***** Data provided *****
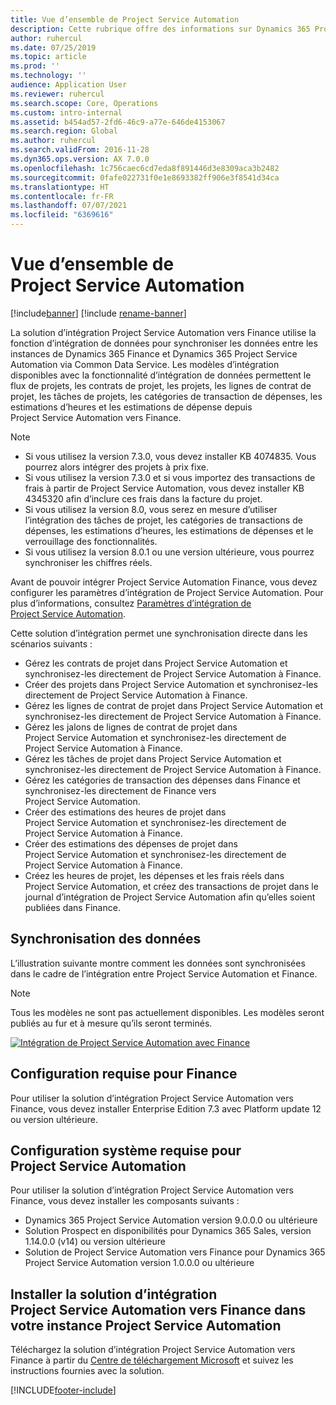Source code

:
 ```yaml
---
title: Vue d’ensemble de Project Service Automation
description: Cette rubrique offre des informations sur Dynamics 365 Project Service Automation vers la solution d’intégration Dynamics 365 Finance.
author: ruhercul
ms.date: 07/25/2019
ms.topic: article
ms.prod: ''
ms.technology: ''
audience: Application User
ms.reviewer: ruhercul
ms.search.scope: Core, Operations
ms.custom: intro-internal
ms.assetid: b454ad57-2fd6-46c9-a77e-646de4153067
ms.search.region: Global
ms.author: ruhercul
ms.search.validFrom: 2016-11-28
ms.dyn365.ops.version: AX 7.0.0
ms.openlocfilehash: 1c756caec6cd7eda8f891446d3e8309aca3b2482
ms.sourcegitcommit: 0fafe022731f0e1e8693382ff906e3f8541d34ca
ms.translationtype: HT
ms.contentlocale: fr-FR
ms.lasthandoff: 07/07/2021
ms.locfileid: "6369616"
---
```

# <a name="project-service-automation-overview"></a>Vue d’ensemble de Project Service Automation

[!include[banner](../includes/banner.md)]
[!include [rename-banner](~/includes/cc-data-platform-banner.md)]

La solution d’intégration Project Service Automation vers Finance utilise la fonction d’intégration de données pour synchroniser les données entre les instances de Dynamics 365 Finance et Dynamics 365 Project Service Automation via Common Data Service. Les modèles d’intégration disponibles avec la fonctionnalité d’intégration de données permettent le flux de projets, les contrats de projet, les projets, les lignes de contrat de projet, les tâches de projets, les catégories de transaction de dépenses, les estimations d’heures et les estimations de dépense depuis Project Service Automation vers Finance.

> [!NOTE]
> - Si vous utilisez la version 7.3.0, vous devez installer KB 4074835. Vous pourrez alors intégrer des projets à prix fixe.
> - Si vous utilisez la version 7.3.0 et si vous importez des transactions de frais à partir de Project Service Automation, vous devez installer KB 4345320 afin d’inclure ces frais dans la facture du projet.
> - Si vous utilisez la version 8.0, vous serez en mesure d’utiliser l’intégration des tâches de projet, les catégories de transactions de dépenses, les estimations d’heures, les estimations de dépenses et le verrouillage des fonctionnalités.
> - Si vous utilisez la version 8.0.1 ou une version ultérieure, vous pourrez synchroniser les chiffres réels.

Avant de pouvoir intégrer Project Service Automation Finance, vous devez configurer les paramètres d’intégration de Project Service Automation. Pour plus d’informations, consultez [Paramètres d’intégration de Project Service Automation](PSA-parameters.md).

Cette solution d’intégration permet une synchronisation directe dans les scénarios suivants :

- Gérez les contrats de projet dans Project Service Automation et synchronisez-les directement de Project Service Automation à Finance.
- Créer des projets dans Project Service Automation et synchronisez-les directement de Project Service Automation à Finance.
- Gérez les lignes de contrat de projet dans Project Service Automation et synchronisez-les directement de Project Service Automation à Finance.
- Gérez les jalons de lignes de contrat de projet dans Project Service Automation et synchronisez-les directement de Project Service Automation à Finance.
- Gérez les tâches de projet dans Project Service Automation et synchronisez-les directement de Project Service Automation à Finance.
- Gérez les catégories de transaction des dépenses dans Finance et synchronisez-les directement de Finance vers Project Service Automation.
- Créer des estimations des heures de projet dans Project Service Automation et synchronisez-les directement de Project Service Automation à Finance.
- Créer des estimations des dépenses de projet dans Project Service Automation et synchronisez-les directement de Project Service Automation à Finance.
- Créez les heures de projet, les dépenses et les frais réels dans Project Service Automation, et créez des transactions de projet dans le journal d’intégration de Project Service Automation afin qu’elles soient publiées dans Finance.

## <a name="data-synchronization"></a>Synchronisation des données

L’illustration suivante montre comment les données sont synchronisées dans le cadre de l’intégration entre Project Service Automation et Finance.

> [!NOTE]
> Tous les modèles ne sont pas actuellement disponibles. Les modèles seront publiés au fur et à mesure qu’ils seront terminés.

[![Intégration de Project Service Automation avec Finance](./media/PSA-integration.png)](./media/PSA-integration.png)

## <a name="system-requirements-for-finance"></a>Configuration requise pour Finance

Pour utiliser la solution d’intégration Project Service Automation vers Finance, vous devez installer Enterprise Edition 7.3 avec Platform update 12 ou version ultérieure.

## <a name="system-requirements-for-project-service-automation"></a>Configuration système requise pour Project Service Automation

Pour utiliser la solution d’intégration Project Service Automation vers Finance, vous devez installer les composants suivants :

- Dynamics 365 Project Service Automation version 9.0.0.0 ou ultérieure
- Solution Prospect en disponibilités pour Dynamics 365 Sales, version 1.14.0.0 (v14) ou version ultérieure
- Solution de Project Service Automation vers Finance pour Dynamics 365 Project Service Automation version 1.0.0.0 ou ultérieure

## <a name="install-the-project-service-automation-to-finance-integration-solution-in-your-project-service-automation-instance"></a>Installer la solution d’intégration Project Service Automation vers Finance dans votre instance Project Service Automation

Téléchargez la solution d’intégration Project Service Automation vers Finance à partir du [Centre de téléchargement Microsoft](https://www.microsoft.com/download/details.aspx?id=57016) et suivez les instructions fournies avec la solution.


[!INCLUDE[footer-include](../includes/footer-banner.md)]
*****
_To do_:
Copy every line from the records that holds the string "ensemble".

_Task solution_:
title: Vue d’ensemble de Project Service Automation
# <a name="project-service-automation-overview"></a>Vue d’ensemble de Project Service Automation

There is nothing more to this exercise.